* Source records *
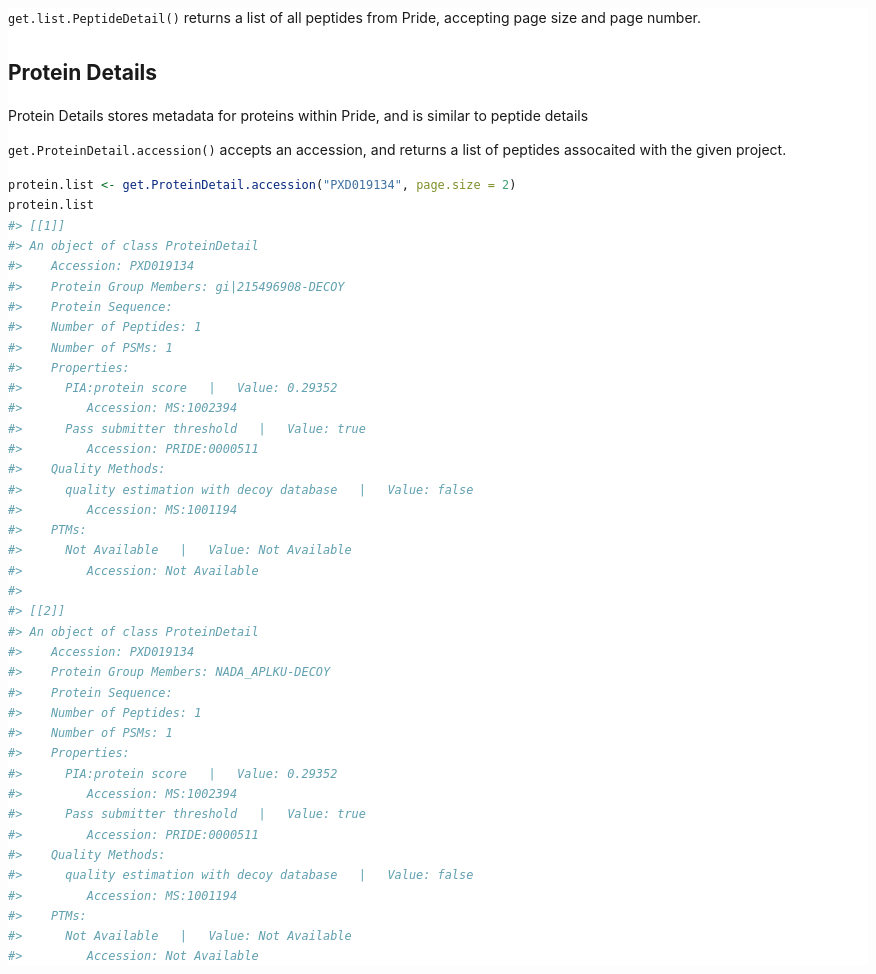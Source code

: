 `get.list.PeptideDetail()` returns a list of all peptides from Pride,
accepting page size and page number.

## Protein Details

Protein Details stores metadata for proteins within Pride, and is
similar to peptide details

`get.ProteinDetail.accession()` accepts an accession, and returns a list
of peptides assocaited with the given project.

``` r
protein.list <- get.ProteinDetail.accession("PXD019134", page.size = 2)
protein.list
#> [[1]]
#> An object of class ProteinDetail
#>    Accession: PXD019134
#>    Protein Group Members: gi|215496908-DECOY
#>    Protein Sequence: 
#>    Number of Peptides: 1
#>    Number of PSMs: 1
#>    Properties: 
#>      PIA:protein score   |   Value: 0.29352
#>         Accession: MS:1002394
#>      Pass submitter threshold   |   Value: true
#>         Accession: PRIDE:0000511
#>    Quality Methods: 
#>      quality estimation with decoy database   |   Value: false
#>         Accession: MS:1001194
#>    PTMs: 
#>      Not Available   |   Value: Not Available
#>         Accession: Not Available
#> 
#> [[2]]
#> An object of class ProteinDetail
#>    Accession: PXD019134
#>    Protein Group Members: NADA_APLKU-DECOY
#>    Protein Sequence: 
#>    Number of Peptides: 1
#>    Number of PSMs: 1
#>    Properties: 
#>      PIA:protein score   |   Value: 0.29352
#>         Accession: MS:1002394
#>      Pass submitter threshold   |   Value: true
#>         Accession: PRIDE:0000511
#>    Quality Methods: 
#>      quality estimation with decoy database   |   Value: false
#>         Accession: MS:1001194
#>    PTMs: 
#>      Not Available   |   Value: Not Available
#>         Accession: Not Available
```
---
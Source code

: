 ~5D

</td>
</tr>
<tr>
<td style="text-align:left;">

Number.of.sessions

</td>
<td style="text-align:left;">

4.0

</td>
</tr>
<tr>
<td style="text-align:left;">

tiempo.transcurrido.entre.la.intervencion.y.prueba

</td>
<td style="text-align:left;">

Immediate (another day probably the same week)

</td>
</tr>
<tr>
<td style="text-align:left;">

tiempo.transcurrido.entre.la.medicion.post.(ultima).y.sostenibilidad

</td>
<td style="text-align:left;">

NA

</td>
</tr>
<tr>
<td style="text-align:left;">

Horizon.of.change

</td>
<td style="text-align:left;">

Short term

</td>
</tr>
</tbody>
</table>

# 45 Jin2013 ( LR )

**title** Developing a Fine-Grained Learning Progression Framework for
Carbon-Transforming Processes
--
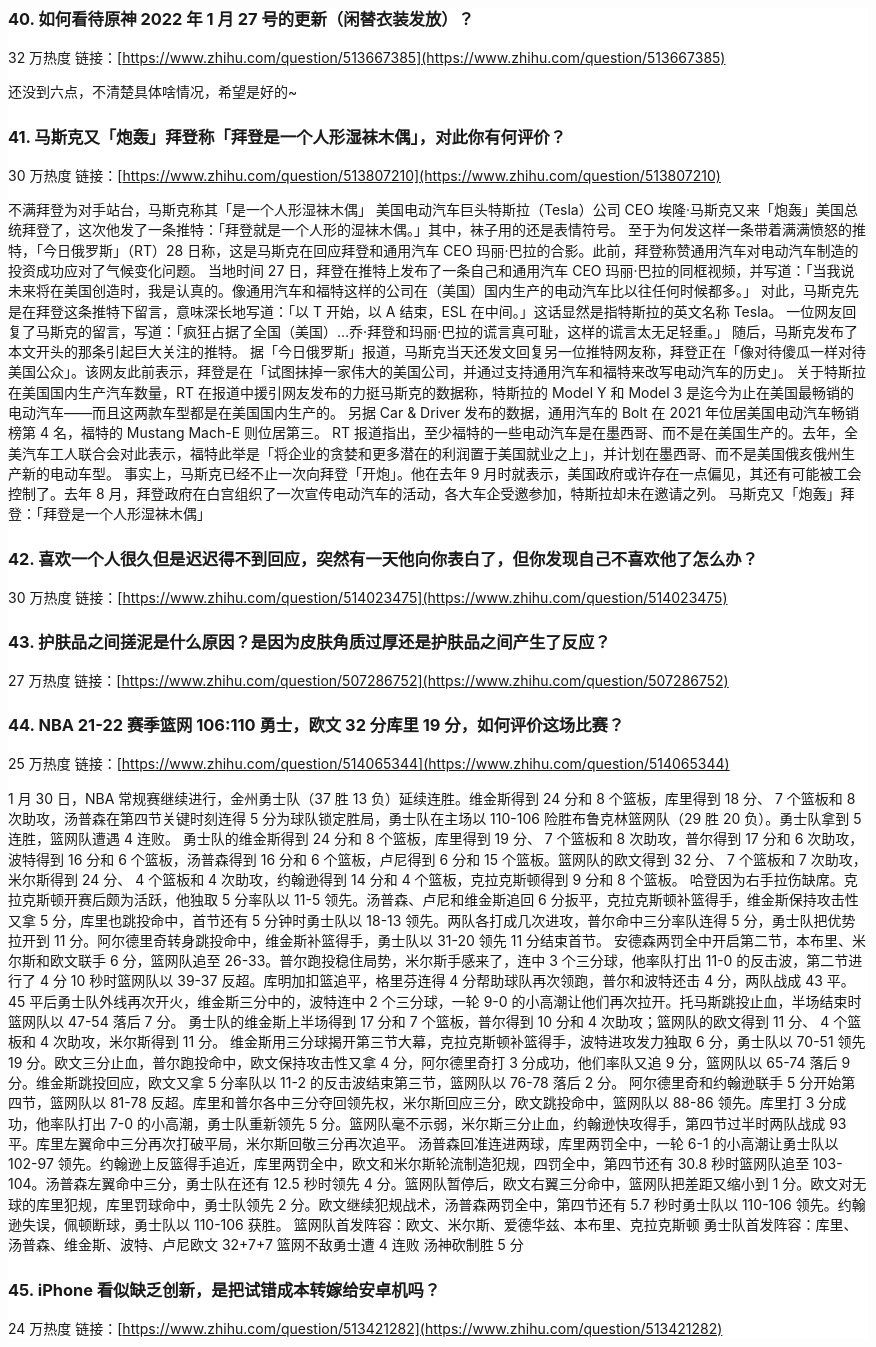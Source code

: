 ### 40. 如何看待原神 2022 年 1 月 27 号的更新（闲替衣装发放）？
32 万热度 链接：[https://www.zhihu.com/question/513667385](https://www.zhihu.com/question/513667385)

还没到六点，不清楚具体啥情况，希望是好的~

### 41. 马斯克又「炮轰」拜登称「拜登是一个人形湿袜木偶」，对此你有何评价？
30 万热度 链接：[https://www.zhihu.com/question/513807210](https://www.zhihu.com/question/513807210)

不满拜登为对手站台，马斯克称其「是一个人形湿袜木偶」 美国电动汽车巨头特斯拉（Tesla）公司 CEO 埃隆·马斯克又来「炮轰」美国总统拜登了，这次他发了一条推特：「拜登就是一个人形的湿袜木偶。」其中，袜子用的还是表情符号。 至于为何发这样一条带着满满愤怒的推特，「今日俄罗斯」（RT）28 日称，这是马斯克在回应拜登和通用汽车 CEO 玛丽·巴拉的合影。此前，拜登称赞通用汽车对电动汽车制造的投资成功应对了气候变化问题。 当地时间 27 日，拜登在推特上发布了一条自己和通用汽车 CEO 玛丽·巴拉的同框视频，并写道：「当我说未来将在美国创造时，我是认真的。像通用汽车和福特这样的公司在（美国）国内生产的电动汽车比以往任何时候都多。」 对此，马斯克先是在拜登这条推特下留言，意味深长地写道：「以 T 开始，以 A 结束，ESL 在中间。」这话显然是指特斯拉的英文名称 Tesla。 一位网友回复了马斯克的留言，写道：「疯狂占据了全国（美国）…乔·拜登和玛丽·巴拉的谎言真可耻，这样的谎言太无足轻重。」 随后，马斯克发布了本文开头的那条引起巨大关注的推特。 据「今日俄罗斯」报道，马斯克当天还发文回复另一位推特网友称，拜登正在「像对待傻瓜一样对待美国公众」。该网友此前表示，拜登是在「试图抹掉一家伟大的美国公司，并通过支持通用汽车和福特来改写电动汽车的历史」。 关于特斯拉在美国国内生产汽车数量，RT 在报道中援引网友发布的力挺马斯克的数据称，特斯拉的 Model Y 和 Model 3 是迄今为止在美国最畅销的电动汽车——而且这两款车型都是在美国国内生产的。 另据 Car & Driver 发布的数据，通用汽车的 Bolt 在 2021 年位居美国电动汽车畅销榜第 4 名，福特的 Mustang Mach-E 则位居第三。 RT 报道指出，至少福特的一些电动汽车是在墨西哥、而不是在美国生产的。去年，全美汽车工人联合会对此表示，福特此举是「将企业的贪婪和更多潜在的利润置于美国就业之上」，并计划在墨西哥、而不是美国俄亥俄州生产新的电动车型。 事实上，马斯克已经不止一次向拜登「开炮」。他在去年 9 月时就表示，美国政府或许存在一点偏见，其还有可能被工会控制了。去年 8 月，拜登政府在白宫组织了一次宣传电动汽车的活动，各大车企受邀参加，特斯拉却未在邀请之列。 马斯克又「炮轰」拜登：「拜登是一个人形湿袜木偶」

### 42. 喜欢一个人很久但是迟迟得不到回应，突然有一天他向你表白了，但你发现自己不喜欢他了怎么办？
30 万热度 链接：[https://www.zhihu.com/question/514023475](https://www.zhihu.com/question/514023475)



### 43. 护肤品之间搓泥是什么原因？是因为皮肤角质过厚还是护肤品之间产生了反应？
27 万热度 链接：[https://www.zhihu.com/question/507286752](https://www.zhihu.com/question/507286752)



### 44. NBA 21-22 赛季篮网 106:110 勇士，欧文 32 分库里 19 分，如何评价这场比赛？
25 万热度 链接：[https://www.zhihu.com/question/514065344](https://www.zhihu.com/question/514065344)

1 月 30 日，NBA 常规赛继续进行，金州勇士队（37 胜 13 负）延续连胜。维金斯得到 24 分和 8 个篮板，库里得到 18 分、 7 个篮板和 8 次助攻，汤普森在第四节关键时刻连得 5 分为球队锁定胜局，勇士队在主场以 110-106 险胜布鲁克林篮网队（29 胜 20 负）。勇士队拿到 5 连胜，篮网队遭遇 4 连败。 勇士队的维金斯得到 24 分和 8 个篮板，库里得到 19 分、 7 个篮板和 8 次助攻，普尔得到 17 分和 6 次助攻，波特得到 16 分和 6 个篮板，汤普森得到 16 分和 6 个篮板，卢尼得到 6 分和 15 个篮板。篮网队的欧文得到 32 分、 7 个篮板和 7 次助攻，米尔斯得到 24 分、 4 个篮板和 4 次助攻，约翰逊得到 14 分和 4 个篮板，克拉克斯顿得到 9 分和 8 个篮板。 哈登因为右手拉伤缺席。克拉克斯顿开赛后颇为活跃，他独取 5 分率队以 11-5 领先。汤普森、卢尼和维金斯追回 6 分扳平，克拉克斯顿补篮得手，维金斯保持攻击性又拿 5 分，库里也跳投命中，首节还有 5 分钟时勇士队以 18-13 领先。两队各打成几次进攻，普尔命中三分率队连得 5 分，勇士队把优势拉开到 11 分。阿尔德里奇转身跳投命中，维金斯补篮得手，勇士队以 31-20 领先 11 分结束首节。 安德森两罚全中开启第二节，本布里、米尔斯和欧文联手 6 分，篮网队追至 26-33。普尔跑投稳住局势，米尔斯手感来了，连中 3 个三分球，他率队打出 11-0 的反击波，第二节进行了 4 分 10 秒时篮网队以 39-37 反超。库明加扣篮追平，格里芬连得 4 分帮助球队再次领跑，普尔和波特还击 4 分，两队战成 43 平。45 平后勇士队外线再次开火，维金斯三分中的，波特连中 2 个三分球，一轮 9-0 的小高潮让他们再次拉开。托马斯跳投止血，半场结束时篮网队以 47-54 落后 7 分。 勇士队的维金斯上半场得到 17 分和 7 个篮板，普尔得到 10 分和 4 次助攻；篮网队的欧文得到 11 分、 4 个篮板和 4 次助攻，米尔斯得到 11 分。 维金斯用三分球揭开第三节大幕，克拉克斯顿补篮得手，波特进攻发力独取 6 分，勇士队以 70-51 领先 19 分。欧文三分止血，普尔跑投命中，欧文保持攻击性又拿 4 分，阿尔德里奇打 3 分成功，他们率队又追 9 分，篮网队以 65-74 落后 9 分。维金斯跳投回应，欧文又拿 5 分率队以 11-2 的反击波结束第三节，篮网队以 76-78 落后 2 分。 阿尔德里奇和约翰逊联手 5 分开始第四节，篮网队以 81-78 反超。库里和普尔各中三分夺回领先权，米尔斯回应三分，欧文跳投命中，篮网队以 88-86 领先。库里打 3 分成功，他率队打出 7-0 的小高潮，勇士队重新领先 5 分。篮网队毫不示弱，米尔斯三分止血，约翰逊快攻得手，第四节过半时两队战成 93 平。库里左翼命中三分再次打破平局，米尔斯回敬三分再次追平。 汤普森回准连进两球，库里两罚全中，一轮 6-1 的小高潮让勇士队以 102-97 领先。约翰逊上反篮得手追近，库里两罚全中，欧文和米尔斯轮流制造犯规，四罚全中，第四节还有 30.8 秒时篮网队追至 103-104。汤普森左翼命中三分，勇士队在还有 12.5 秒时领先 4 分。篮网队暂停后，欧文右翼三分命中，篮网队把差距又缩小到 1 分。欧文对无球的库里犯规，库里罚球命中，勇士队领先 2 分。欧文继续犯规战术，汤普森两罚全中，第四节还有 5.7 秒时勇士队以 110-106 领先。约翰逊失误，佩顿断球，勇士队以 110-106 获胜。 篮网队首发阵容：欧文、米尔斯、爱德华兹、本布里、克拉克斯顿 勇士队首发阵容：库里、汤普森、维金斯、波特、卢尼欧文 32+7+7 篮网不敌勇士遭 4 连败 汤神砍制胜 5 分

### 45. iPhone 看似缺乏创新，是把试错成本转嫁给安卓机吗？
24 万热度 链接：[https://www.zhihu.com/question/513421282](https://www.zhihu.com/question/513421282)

* TASK BRIEF *
Copy the lines above exactly, beginning at the line that has "Horizon.of.change" and stopping after the line that has "Carbon-Transforming Processes", and omit the rest.

* RESULT OF THE TASK *
Horizon.of.change

</td>
<td style="text-align:left;">

Short term

</td>
</tr>
</tbody>
</table>

# 45 Jin2013 ( LR )

**title** Developing a Fine-Grained Learning Progression Framework for
Carbon-Transforming Processes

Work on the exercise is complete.